Each record is to be reproduced verbatim.

**********

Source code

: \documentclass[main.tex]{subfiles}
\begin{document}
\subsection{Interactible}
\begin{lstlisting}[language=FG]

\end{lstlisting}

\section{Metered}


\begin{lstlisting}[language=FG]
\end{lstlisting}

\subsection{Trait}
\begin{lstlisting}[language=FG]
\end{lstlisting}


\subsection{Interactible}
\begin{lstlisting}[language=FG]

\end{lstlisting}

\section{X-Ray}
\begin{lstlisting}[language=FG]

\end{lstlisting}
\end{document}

**********

- [EXERCISE RESPONSE]:
Source code

: \documentclass[main.tex]{subfiles}
\begin{document}
\subsection{Interactible}
\begin{lstlisting}[language=FG]

\end{lstlisting}

\section{Metered}


\begin{lstlisting}[language=FG]
\end{lstlisting}

\subsection{Trait}
\begin{lstlisting}[language=FG]
\end{lstlisting}


\subsection{Interactible}
\begin{lstlisting}[language=FG]

\end{lstlisting}

\section{X-Ray}
\begin{lstlisting}[language=FG]

\end{lstlisting}
\end{document}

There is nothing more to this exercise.